(TASK OBJECTIVE): An exact copy of the entries is required, with every image omitted.
....
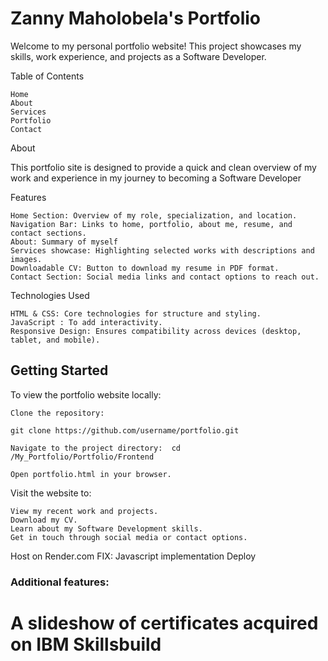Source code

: # Zanny Maholobela's Portfolio
Welcome to my personal portfolio website! This project showcases my skills, work experience, and projects as a Software Developer.

Table of Contents

    Home
    About
    Services
    Portfolio
    Contact
About

This portfolio site is designed to provide a quick and clean overview of my work and experience in my journey to becoming a Software Developer

Features

    Home Section: Overview of my role, specialization, and location.
    Navigation Bar: Links to home, portfolio, about me, resume, and contact sections.
    About: Summary of myself
    Services showcase: Highlighting selected works with descriptions and images.
    Downloadable CV: Button to download my resume in PDF format.
    Contact Section: Social media links and contact options to reach out.

  Technologies Used

    HTML & CSS: Core technologies for structure and styling.
    JavaScript : To add interactivity.
    Responsive Design: Ensures compatibility across devices (desktop, tablet, and mobile).

## Getting Started

To view the portfolio website locally:

    Clone the repository:

    git clone https://github.com/username/portfolio.git

    Navigate to the project directory:  cd /My_Portfolio/Portfolio/Frontend

    Open portfolio.html in your browser.

Visit the website to:

    View my recent work and projects.
    Download my CV.
    Learn about my Software Development skills.
    Get in touch through social media or contact options.
    
Host on Render.com
FIX: Javascript implementation
Deploy 
### Additional features:
 # A slideshow of certificates acquired on IBM Skillsbuild
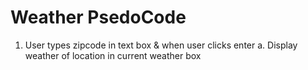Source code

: Weather PsedoCode
============================================

1. User types zipcode in text box & when user clicks enter
	a. Display weather of location in current weather box
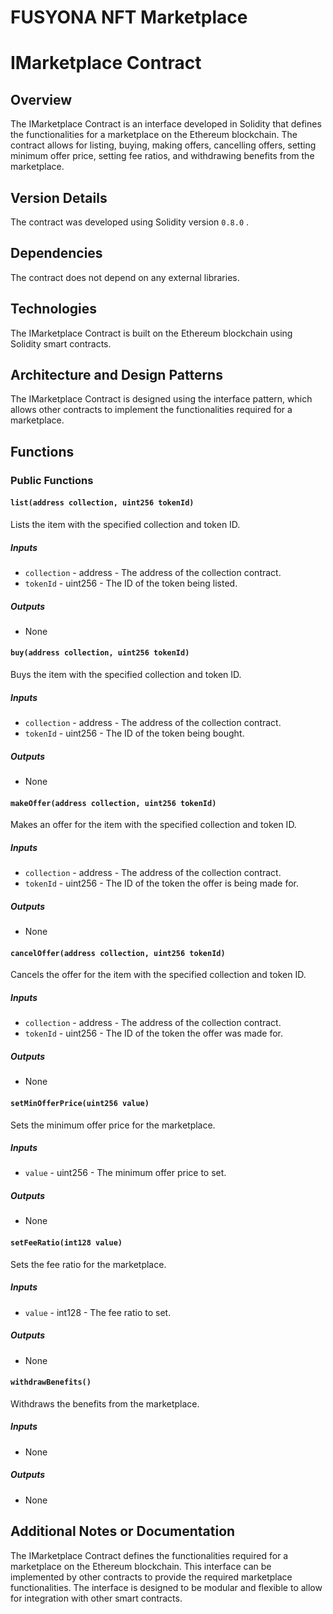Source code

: <h1> FUSYONA NFT Marketplace <h1/>

# IMarketplace Contract
## Overview
The IMarketplace Contract is an interface developed in Solidity that defines the functionalities for a marketplace on the Ethereum blockchain. The contract allows for listing, buying, making offers, cancelling offers, setting minimum offer price, setting fee ratios, and withdrawing benefits from the marketplace. 
## Version Details
The contract was developed using Solidity version  `0.8.0` .
## Dependencies
The contract does not depend on any external libraries.
## Technologies
The IMarketplace Contract is built on the Ethereum blockchain using Solidity smart contracts.
## Architecture and Design Patterns
The IMarketplace Contract is designed using the interface pattern, which allows other contracts to implement the functionalities required for a marketplace.
## Functions
### Public Functions
####  `list(address collection, uint256 tokenId)` 
Lists the item with the specified collection and token ID.
##### Inputs
-  `collection`  - address - The address of the collection contract.
-  `tokenId`  - uint256 - The ID of the token being listed.
##### Outputs
- None
####  `buy(address collection, uint256 tokenId)` 
Buys the item with the specified collection and token ID.
##### Inputs
-  `collection`  - address - The address of the collection contract.
-  `tokenId`  - uint256 - The ID of the token being bought.
##### Outputs
- None
####  `makeOffer(address collection, uint256 tokenId)` 
Makes an offer for the item with the specified collection and token ID.
##### Inputs
-  `collection`  - address - The address of the collection contract.
-  `tokenId`  - uint256 - The ID of the token the offer is being made for.
##### Outputs
- None
####  `cancelOffer(address collection, uint256 tokenId)` 
Cancels the offer for the item with the specified collection and token ID.
##### Inputs
-  `collection`  - address - The address of the collection contract.
-  `tokenId`  - uint256 - The ID of the token the offer was made for.
##### Outputs
- None
####  `setMinOfferPrice(uint256 value)` 
Sets the minimum offer price for the marketplace.
##### Inputs
-  `value`  - uint256 - The minimum offer price to set.
##### Outputs
- None
####  `setFeeRatio(int128 value)` 
Sets the fee ratio for the marketplace.
##### Inputs
-  `value`  - int128 - The fee ratio to set.
##### Outputs
- None
####  `withdrawBenefits()` 
Withdraws the benefits from the marketplace.
##### Inputs
- None
##### Outputs
- None
 ## Additional Notes or Documentation
The IMarketplace Contract defines the functionalities required for a marketplace on the Ethereum blockchain. This interface can be implemented by other contracts to provide the required marketplace functionalities. The interface is designed to be modular and flexible to allow for integration with other smart contracts.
....
(ANSWER BOX):
Source code

: # Zanny Maholobela's Portfolio
Welcome to my personal portfolio website! This project showcases my skills, work experience, and projects as a Software Developer.

Table of Contents

    Home
    About
    Services
    Portfolio
    Contact
About

This portfolio site is designed to provide a quick and clean overview of my work and experience in my journey to becoming a Software Developer

Features

    Home Section: Overview of my role, specialization, and location.
    Navigation Bar: Links to home, portfolio, about me, resume, and contact sections.
    About: Summary of myself
    Services showcase: Highlighting selected works with descriptions and images.
    Downloadable CV: Button to download my resume in PDF format.
    Contact Section: Social media links and contact options to reach out.

  Technologies Used

    HTML & CSS: Core technologies for structure and styling.
    JavaScript : To add interactivity.
    Responsive Design: Ensures compatibility across devices (desktop, tablet, and mobile).

## Getting Started

To view the portfolio website locally:

    Clone the repository:

    git clone https://github.com/username/portfolio.git

    Navigate to the project directory:  cd /My_Portfolio/Portfolio/Frontend

    Open portfolio.html in your browser.

Visit the website to:

    View my recent work and projects.
    Download my CV.
    Learn about my Software Development skills.
    Get in touch through social media or contact options.
    
Host on Render.com
FIX: Javascript implementation
Deploy 
### Additional features:
 # A slideshow of certificates acquired on IBM Skillsbuild
Source code

: Weather PsedoCode
============================================

1. User types zipcode in text box & when user clicks enter
	a. Display weather of location in current weather box
Source code

: <h1> FUSYONA NFT Marketplace <h1/>

# IMarketplace Contract
## Overview
The IMarketplace Contract is an interface developed in Solidity that defines the functionalities for a marketplace on the Ethereum blockchain. The contract allows for listing, buying, making offers, cancelling offers, setting minimum offer price, setting fee ratios, and withdrawing benefits from the marketplace. 
## Version Details
The contract was developed using Solidity version  `0.8.0` .
## Dependencies
The contract does not depend on any external libraries.
## Technologies
The IMarketplace Contract is built on the Ethereum blockchain using Solidity smart contracts.
## Architecture and Design Patterns
The IMarketplace Contract is designed using the interface pattern, which allows other contracts to implement the functionalities required for a marketplace.
## Functions
### Public Functions
####  `list(address collection, uint256 tokenId)` 
Lists the item with the specified collection and token ID.
##### Inputs
-  `collection`  - address - The address of the collection contract.
-  `tokenId`  - uint256 - The ID of the token being listed.
##### Outputs
- None
####  `buy(address collection, uint256 tokenId)` 
Buys the item with the specified collection and token ID.
##### Inputs
-  `collection`  - address - The address of the collection contract.
-  `tokenId`  - uint256 - The ID of the token being bought.
##### Outputs
- None
####  `makeOffer(address collection, uint256 tokenId)` 
Makes an offer for the item with the specified collection and token ID.
##### Inputs
-  `collection`  - address - The address of the collection contract.
-  `tokenId`  - uint256 - The ID of the token the offer is being made for.
##### Outputs
- None
####  `cancelOffer(address collection, uint256 tokenId)` 
Cancels the offer for the item with the specified collection and token ID.
##### Inputs
-  `collection`  - address - The address of the collection contract.
-  `tokenId`  - uint256 - The ID of the token the offer was made for.
##### Outputs
- None
####  `setMinOfferPrice(uint256 value)` 
Sets the minimum offer price for the marketplace.
##### Inputs
-  `value`  - uint256 - The minimum offer price to set.
##### Outputs
- None
####  `setFeeRatio(int128 value)` 
Sets the fee ratio for the marketplace.
##### Inputs
-  `value`  - int128 - The fee ratio to set.
##### Outputs
- None
####  `withdrawBenefits()` 
Withdraws the benefits from the marketplace.
##### Inputs
- None
##### Outputs
- None
 ## Additional Notes or Documentation
The IMarketplace Contract defines the functionalities required for a marketplace on the Ethereum blockchain. This interface can be implemented by other contracts to provide the required marketplace functionalities. The interface is designed to be modular and flexible to allow for integration with other smart contracts.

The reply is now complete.